RECORDS SUPPLIED:
************

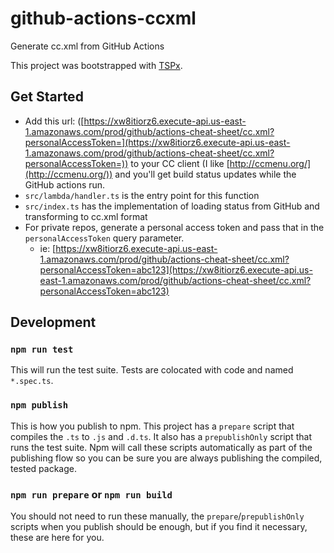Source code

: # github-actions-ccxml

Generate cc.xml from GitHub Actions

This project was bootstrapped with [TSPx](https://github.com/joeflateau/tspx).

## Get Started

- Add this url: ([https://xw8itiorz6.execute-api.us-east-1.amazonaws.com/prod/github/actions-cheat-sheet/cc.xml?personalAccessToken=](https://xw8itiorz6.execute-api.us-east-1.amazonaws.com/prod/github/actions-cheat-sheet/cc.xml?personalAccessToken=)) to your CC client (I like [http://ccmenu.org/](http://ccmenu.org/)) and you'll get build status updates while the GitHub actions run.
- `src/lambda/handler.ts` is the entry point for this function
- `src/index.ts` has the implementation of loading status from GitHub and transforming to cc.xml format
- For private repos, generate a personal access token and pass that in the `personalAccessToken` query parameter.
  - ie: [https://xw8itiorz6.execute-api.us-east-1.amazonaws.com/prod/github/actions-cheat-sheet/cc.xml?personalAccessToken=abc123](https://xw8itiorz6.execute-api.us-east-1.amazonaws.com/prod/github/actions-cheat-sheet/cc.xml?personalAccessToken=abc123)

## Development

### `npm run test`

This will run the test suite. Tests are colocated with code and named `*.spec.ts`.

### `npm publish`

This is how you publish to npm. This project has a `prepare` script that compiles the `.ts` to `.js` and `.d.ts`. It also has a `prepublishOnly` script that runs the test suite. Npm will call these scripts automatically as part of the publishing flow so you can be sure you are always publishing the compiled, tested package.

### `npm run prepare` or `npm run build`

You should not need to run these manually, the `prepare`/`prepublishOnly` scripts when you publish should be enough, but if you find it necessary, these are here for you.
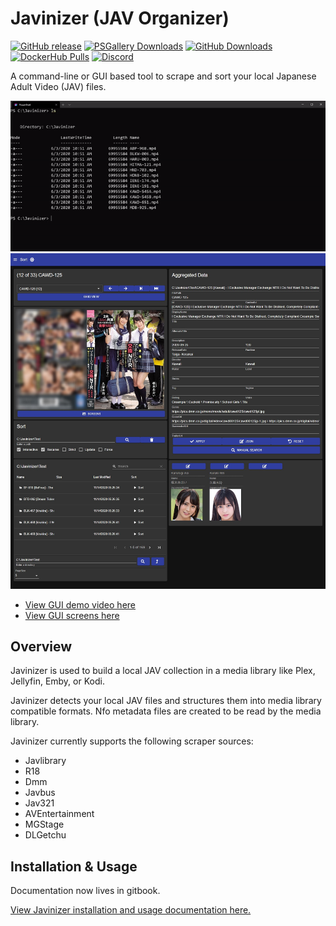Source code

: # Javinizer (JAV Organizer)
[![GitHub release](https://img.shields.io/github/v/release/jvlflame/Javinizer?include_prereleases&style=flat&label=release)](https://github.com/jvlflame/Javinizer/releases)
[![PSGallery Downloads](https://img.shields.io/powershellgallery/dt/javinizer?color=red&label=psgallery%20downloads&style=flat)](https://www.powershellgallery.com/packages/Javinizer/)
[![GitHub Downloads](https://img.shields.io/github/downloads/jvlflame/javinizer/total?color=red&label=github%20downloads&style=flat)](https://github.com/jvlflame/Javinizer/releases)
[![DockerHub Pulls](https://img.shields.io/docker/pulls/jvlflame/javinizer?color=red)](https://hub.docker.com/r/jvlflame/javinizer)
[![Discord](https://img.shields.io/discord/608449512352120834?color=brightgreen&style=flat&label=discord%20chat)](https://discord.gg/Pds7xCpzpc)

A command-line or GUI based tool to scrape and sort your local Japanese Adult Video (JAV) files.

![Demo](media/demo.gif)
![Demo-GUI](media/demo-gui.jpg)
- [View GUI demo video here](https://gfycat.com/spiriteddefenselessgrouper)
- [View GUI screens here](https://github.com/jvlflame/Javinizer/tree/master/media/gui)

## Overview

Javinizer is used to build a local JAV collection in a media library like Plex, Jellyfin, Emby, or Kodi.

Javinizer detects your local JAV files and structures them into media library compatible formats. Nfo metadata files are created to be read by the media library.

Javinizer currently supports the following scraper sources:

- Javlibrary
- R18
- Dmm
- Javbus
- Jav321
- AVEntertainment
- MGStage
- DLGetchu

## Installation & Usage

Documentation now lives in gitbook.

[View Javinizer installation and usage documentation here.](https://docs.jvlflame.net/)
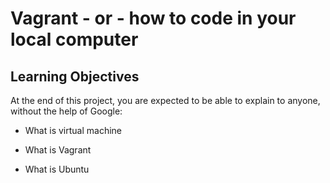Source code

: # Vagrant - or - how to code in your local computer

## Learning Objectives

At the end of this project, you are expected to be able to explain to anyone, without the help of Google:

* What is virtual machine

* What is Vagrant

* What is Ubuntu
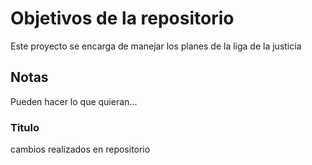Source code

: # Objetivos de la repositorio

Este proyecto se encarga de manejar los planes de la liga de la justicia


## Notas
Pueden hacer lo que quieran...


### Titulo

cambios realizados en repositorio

************

ASSIGNMENT: Only the line that contains "Pueden hacer lo que quieran..." and the lines after it, through the end of the data above, are to be repeated exactly.

EXERCISE RESULT:
Pueden hacer lo que quieran...


### Titulo

cambios realizados en repositorio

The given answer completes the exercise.